» **Description of the task**
What follows is a set of records; give them all back exactly.
_ _ _ _
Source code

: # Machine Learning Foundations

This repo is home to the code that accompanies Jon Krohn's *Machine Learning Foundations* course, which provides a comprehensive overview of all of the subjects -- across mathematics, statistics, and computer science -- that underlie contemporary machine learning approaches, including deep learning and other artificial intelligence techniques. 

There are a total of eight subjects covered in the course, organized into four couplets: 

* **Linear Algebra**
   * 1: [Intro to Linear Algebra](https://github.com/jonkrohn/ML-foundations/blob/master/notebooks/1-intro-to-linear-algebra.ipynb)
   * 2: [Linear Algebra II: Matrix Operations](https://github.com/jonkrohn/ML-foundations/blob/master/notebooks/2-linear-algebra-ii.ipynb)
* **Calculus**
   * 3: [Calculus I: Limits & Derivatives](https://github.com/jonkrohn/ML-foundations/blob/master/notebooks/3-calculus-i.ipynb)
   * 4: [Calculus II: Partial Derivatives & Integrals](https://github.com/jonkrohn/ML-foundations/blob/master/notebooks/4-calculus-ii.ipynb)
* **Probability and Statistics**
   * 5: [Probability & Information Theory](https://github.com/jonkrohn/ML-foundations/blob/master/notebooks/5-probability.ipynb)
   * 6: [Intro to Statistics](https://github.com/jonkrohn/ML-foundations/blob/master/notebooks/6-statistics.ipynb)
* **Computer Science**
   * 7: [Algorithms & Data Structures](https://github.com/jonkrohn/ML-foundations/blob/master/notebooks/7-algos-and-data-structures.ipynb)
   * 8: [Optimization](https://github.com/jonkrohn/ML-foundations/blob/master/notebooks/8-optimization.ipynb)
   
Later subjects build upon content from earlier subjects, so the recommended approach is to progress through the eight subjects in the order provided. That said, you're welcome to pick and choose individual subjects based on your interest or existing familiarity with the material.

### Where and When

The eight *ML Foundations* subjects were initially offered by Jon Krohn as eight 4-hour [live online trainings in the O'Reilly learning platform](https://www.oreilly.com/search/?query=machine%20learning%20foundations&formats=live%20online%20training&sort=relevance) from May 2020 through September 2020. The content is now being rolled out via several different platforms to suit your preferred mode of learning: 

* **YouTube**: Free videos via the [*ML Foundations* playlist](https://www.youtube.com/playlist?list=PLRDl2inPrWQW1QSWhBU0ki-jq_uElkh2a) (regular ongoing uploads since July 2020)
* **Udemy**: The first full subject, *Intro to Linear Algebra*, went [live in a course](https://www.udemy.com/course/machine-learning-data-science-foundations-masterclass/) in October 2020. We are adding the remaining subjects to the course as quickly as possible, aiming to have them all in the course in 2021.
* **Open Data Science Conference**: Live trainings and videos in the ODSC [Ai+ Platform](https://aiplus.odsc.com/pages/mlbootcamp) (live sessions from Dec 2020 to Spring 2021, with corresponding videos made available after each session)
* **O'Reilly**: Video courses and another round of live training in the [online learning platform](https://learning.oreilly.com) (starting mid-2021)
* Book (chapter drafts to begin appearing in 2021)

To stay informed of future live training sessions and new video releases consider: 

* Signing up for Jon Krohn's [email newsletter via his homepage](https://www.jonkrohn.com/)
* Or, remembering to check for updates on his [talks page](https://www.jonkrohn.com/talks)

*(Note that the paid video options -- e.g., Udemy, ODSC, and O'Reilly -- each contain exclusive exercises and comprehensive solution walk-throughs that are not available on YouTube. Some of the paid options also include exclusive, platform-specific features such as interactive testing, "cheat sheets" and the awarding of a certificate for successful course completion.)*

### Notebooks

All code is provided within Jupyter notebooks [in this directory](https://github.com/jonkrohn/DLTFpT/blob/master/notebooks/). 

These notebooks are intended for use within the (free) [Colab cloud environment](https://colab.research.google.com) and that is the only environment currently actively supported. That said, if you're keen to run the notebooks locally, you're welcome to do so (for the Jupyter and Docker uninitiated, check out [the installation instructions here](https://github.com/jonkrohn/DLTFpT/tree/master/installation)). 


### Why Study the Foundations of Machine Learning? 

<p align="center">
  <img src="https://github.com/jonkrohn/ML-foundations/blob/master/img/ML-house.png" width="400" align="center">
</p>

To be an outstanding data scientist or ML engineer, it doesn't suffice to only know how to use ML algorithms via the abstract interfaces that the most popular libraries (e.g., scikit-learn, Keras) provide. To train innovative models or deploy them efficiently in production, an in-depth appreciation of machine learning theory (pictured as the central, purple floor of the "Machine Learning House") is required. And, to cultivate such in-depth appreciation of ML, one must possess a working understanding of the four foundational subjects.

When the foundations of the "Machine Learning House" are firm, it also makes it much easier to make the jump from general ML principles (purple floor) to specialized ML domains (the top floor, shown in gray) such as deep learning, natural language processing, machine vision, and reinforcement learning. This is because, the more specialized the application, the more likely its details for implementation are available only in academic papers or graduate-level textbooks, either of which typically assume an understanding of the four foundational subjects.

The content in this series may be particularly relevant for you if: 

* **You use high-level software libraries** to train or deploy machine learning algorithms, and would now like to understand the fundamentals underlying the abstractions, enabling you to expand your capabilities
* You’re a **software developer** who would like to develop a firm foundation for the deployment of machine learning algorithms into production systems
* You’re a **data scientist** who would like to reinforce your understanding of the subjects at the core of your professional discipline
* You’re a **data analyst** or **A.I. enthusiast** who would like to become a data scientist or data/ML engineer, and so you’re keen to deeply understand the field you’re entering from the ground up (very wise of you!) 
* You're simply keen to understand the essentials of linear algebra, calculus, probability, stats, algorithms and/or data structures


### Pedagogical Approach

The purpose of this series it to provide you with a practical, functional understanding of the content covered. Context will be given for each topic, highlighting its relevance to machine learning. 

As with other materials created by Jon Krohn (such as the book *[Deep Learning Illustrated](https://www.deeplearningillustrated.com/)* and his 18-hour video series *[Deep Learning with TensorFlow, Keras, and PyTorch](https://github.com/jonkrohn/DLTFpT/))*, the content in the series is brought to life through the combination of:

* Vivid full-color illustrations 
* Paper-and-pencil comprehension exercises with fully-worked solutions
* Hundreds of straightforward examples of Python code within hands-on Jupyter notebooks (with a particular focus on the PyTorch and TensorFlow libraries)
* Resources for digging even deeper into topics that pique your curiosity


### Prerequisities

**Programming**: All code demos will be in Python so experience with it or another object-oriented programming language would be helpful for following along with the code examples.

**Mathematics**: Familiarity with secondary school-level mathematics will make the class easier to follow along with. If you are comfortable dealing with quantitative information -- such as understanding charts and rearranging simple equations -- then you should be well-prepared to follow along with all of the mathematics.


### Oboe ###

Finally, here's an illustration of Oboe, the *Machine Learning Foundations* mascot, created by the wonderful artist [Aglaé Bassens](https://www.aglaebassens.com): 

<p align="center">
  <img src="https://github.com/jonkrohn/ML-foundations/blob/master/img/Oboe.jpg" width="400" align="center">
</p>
_ _ _ _
» **Problem solution**
Source code

: # Machine Learning Foundations

This repo is home to the code that accompanies Jon Krohn's *Machine Learning Foundations* course, which provides a comprehensive overview of all of the subjects -- across mathematics, statistics, and computer science -- that underlie contemporary machine learning approaches, including deep learning and other artificial intelligence techniques. 

There are a total of eight subjects covered in the course, organized into four couplets: 

* **Linear Algebra**
   * 1: [Intro to Linear Algebra](https://github.com/jonkrohn/ML-foundations/blob/master/notebooks/1-intro-to-linear-algebra.ipynb)
   * 2: [Linear Algebra II: Matrix Operations](https://github.com/jonkrohn/ML-foundations/blob/master/notebooks/2-linear-algebra-ii.ipynb)
* **Calculus**
   * 3: [Calculus I: Limits & Derivatives](https://github.com/jonkrohn/ML-foundations/blob/master/notebooks/3-calculus-i.ipynb)
   * 4: [Calculus II: Partial Derivatives & Integrals](https://github.com/jonkrohn/ML-foundations/blob/master/notebooks/4-calculus-ii.ipynb)
* **Probability and Statistics**
   * 5: [Probability & Information Theory](https://github.com/jonkrohn/ML-foundations/blob/master/notebooks/5-probability.ipynb)
   * 6: [Intro to Statistics](https://github.com/jonkrohn/ML-foundations/blob/master/notebooks/6-statistics.ipynb)
* **Computer Science**
   * 7: [Algorithms & Data Structures](https://github.com/jonkrohn/ML-foundations/blob/master/notebooks/7-algos-and-data-structures.ipynb)
   * 8: [Optimization](https://github.com/jonkrohn/ML-foundations/blob/master/notebooks/8-optimization.ipynb)
   
Later subjects build upon content from earlier subjects, so the recommended approach is to progress through the eight subjects in the order provided. That said, you're welcome to pick and choose individual subjects based on your interest or existing familiarity with the material.

### Where and When

The eight *ML Foundations* subjects were initially offered by Jon Krohn as eight 4-hour [live online trainings in the O'Reilly learning platform](https://www.oreilly.com/search/?query=machine%20learning%20foundations&formats=live%20online%20training&sort=relevance) from May 2020 through September 2020. The content is now being rolled out via several different platforms to suit your preferred mode of learning: 

* **YouTube**: Free videos via the [*ML Foundations* playlist](https://www.youtube.com/playlist?list=PLRDl2inPrWQW1QSWhBU0ki-jq_uElkh2a) (regular ongoing uploads since July 2020)
* **Udemy**: The first full subject, *Intro to Linear Algebra*, went [live in a course](https://www.udemy.com/course/machine-learning-data-science-foundations-masterclass/) in October 2020. We are adding the remaining subjects to the course as quickly as possible, aiming to have them all in the course in 2021.
* **Open Data Science Conference**: Live trainings and videos in the ODSC [Ai+ Platform](https://aiplus.odsc.com/pages/mlbootcamp) (live sessions from Dec 2020 to Spring 2021, with corresponding videos made available after each session)
* **O'Reilly**: Video courses and another round of live training in the [online learning platform](https://learning.oreilly.com) (starting mid-2021)
* Book (chapter drafts to begin appearing in 2021)

To stay informed of future live training sessions and new video releases consider: 

* Signing up for Jon Krohn's [email newsletter via his homepage](https://www.jonkrohn.com/)
* Or, remembering to check for updates on his [talks page](https://www.jonkrohn.com/talks)

*(Note that the paid video options -- e.g., Udemy, ODSC, and O'Reilly -- each contain exclusive exercises and comprehensive solution walk-throughs that are not available on YouTube. Some of the paid options also include exclusive, platform-specific features such as interactive testing, "cheat sheets" and the awarding of a certificate for successful course completion.)*

### Notebooks

All code is provided within Jupyter notebooks [in this directory](https://github.com/jonkrohn/DLTFpT/blob/master/notebooks/). 

These notebooks are intended for use within the (free) [Colab cloud environment](https://colab.research.google.com) and that is the only environment currently actively supported. That said, if you're keen to run the notebooks locally, you're welcome to do so (for the Jupyter and Docker uninitiated, check out [the installation instructions here](https://github.com/jonkrohn/DLTFpT/tree/master/installation)). 


### Why Study the Foundations of Machine Learning? 

<p align="center">
  <img src="https://github.com/jonkrohn/ML-foundations/blob/master/img/ML-house.png" width="400" align="center">
</p>

To be an outstanding data scientist or ML engineer, it doesn't suffice to only know how to use ML algorithms via the abstract interfaces that the most popular libraries (e.g., scikit-learn, Keras) provide. To train innovative models or deploy them efficiently in production, an in-depth appreciation of machine learning theory (pictured as the central, purple floor of the "Machine Learning House") is required. And, to cultivate such in-depth appreciation of ML, one must possess a working understanding of the four foundational subjects.

When the foundations of the "Machine Learning House" are firm, it also makes it much easier to make the jump from general ML principles (purple floor) to specialized ML domains (the top floor, shown in gray) such as deep learning, natural language processing, machine vision, and reinforcement learning. This is because, the more specialized the application, the more likely its details for implementation are available only in academic papers or graduate-level textbooks, either of which typically assume an understanding of the four foundational subjects.

The content in this series may be particularly relevant for you if: 

* **You use high-level software libraries** to train or deploy machine learning algorithms, and would now like to understand the fundamentals underlying the abstractions, enabling you to expand your capabilities
* You’re a **software developer** who would like to develop a firm foundation for the deployment of machine learning algorithms into production systems
* You’re a **data scientist** who would like to reinforce your understanding of the subjects at the core of your professional discipline
* You’re a **data analyst** or **A.I. enthusiast** who would like to become a data scientist or data/ML engineer, and so you’re keen to deeply understand the field you’re entering from the ground up (very wise of you!) 
* You're simply keen to understand the essentials of linear algebra, calculus, probability, stats, algorithms and/or data structures


### Pedagogical Approach

The purpose of this series it to provide you with a practical, functional understanding of the content covered. Context will be given for each topic, highlighting its relevance to machine learning. 

As with other materials created by Jon Krohn (such as the book *[Deep Learning Illustrated](https://www.deeplearningillustrated.com/)* and his 18-hour video series *[Deep Learning with TensorFlow, Keras, and PyTorch](https://github.com/jonkrohn/DLTFpT/))*, the content in the series is brought to life through the combination of:

* Vivid full-color illustrations 
* Paper-and-pencil comprehension exercises with fully-worked solutions
* Hundreds of straightforward examples of Python code within hands-on Jupyter notebooks (with a particular focus on the PyTorch and TensorFlow libraries)
* Resources for digging even deeper into topics that pique your curiosity


### Prerequisities

**Programming**: All code demos will be in Python so experience with it or another object-oriented programming language would be helpful for following along with the code examples.

**Mathematics**: Familiarity with secondary school-level mathematics will make the class easier to follow along with. If you are comfortable dealing with quantitative information -- such as understanding charts and rearranging simple equations -- then you should be well-prepared to follow along with all of the mathematics.


### Oboe ###

Finally, here's an illustration of Oboe, the *Machine Learning Foundations* mascot, created by the wonderful artist [Aglaé Bassens](https://www.aglaebassens.com): 

<p align="center">
  <img src="https://github.com/jonkrohn/ML-foundations/blob/master/img/Oboe.jpg" width="400" align="center">
</p>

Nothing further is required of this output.